L'antiepilettico pregabalin, analogo dell'acido gamma-aminobutirrico, appartiene alla categoria dei farmaci antiepilettici. Utilizzato come terapia aggiuntiva negli adulti con attacchi epilettici parziali, il pregabalin si è rivelato un alleato efficace nel bloccare le convulsioni. Tuttavia, le sue applicazioni terapeutiche non si limitano alla sfera epilettica: il farmaco agisce anche nel trattamento del disturbo d'ansia generalizzato e del dolore neuropatico periferico e centrale, fornendo sollievo attraverso un'azione mirata sulle sostanze chimiche e sui segnali neurali.

Ma dietro questi benefici si nasconde una realtà oscura. Secondo una recente segnalazione del DailyMail, il pregabalin è stato collegato a oltre 3.000 morti nel Regno Unito negli ultimi 5 anni. Questo allarme ha sollevato interrogativi sulla sicurezza di un farmaco prescritto a più di 8 milioni di persone nel solo Regno Unito. I dati mostrano un aumento significativo del numero di morti associato al pregabalin, classificandolo come uno dei farmaci con il tasso di mortalità in aumento più rapido, solo dietro agli oppiacei, alla cocaina e alle benzodiazepine.

Ma quali sono i rischi concreti associati all'uso del pregabalin? Oltre agli effetti collaterali comuni come mal di testa, diarrea e cambiamenti di umore, il pregabalin può generare dipendenza. Alcuni individui, quando interrompono improvvisamente il trattamento, possono sperimentare sintomi di astinenza, tra cui insonnia, ansia, nausea e persino comportamenti suicidi. Studi clinici hanno evidenziato un incremento del rischio di ideazione e comportamento suicidario, rendendo necessario un monitoraggio attento dei pazienti durante il trattamento.
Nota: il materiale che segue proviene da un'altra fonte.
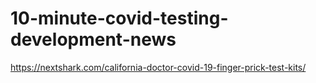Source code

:# 10-minute-covid-testing-development-news
https://nextshark.com/california-doctor-covid-19-finger-prick-test-kits/
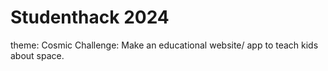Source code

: # Studenthack 2024
theme: Cosmic
Challenge: Make an educational website/ app to teach kids about space.
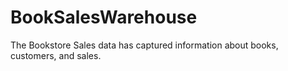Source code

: # BookSalesWarehouse

The Bookstore Sales data has captured information about books, customers, and sales.

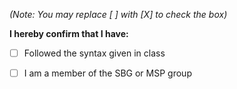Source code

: *(Note: You may replace [ ] with [X] to check the box)*

**I hereby confirm that I have:**

- [ ] Followed the syntax given in class
- [ ] I am a member of the SBG or MSP group


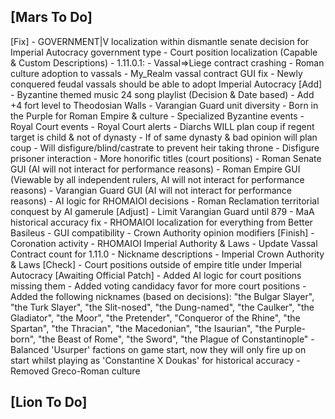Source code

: ## [Mars To Do]

[Fix]
	- GOVERNMENT|V localization within dismantle senate decision for Imperial Autocracy government type
	- Court position localization (Capable & Custom Descriptions)
	- 1.11.0.1:
	 - Vassal=>Liege contract crashing
	- Roman culture adoption to vassals
	- My_Realm vassal contract GUI fix
	- Newly conquered feudal vassals should be able to adopt Imperial Autocracy
[Add]
	- Byzantine themed music 24 song playlist (Decision & Date based)
	- Add +4 fort level to Theodosian Walls
	- Varangian Guard unit diversity
	- Born in the Purple for Roman Empire & culture
	- Specialized Byzantine events
	  - Royal Court events
	  - Royal Court alerts
	- Diarchs WILL plan coup if regent target is child & not of dynasty
	  - If of same dynasty & bad opinion will plan coup
		- Will disfigure/blind/castrate to prevent heir taking throne
	- Disfigure prisoner interaction
	- More honorific titles (court positions)
	- Roman Senate GUI (AI will not interact for performance reasons)
	- Roman Empire GUI (Viewable by all independent rulers, AI will not interact for performance reasons)
	- Varangian Guard GUI (AI will not interact for performance reasons)
	- AI logic for RHOMAIOI decisions
	- Roman Reclamation territorial conquest by AI gamerule
[Adjust]
	- Limit Varangian Guard until 879
	- MaA historical accuracy fix
	- RHOMAIOI localization for everything from Better Basileus
	- GUI compatibility 
	- Crown Authority opinion modifiers
[Finish]
	- Coronation activity
	- RHOMAIOI Imperial Authority & Laws
	- Update Vassal Contract count for 1.11.0
	- Nickname descriptions
	- Imperial Crown Authority & Laws
[Check]
	- Court positions outside of empire title under Imperial Autocracy
[Awaiting Official Patch]
	- Added AI logic for court positions missing them
	- Added voting candidacy favor for more court positions
	- Added the following nicknames (based on decisions): "the Bulgar Slayer", "the Turk Slayer", "the Slit-nosed", "the Dung-named", "the Caulker", "the Gladiator", "the Moor", "the Pretender", "Conqueror of the Rhine", "the Spartan", "the Thracian", "the Macedonian", "the Isaurian", "the Purple-born", "the Beast of Rome", "the Sword", "the Plague of Constantinople"
	- Balanced 'Usurper' factions on game start, now they will only fire up on start whilst playing as 'Constantine X Doukas' for historical accuracy
	- Removed Greco-Roman culture

## [Lion To Do]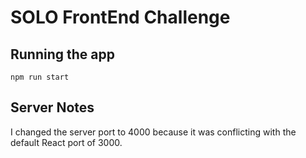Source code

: # SOLO FrontEnd Challenge

## Running the app

`npm run start`

## Server Notes

I changed the server port to 4000 because it was conflicting with the default React port of 3000.
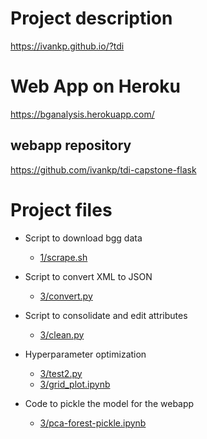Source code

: # Project description
https://ivankp.github.io/?tdi

# Web App on Heroku
https://bganalysis.herokuapp.com/

## webapp repository
https://github.com/ivankp/tdi-capstone-flask

# Project files

- Script to download bgg data
  - [1/scrape.sh](1/scrape.sh)

- Script to convert XML to JSON
  - [3/convert.py](3/convert.py)

- Script to consolidate and edit attributes
  - [3/clean.py](3/clean.py)

- Hyperparameter optimization
  - [3/test2.py](3/test2.py)
  - [3/grid_plot.ipynb](3/grid_plot.ipynb)

- Code to pickle the model for the webapp
  - [3/pca-forest-pickle.ipynb](3/pca-forest-pickle.ipynb)
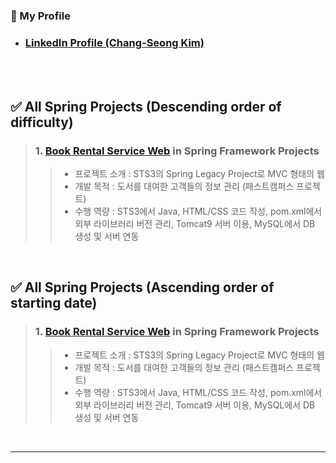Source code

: <!-- Introduction -->
### 🎁 My Profile
- ### [LinkedIn Profile (Chang-Seong Kim)](https://www.linkedin.com/in/chang-seong-kim-7826142a0/)

<br>
<br>

<!-- Contents -->
## ✅ All Spring Projects (Descending order of difficulty)
> ### 1. [Book Rental Service Web](https://github.com/Kim-src/Spring/tree/main/1.%20Spring%20Framework/Book%20Rental%20Service%20Web) in Spring Framework Projects
>> - 프로젝트 소개 : STS3의 Spring Legacy Project로 MVC 형태의 웹
>> - 개발 목적 : 도서를 대여한 고객들의 정보 관리 (패스트캠퍼스 프로젝트)
>> - 수행 역량 : STS3에서 Java, HTML/CSS 코드 작성, pom.xml에서 외부 라이브러리 버전 관리, Tomcat9 서버 이용, MySQL에서 DB 생성 및 서버 연동

<br>

## ✅ All Spring Projects (Ascending order of starting date)
> ### 1. [Book Rental Service Web](https://github.com/Kim-src/Spring/tree/main/1.%20Spring%20Framework/Book%20Rental%20Service%20Web) in Spring Framework Projects
>> - 프로젝트 소개 : STS3의 Spring Legacy Project로 MVC 형태의 웹
>> - 개발 목적 : 도서를 대여한 고객들의 정보 관리 (패스트캠퍼스 프로젝트)
>> - 수행 역량 : STS3에서 Java, HTML/CSS 코드 작성, pom.xml에서 외부 라이브러리 버전 관리, Tomcat9 서버 이용, MySQL에서 DB 생성 및 서버 연동

<br>

***

<br>
<br>
<br>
In Italia, l'Agenzia Italiana del Farmaco (Aifa) ha segnalato un aumento dei casi di uso improprio, abuso e dipendenza da pregabalin. È essenziale prestare particolare attenzione ai pazienti con una storia di abuso di sostanze e monitorare da vicino la comparsa di segni di utilizzo improprio o dipendenza. Il pregabalin, reperibile tramite canali di spaccio come il dark web, è diventato un farmaco di tendenza tra i giovani, aumentando il rischio di consumo eccessivo e combinazioni pericolose con l'alcol.

In conclusione, se da un lato il pregabalin rappresenta un'importante risorsa terapeutica per diverse condizioni mediche, dall'altro non possiamo trascurare i suoi rischi potenziali, in particolare quelli legati alla dipendenza e agli effetti collaterali gravi. È fondamentale un uso prudente e sotto stretto monitoraggio medico per garantire che i benefici superino i rischi per ciascun paziente.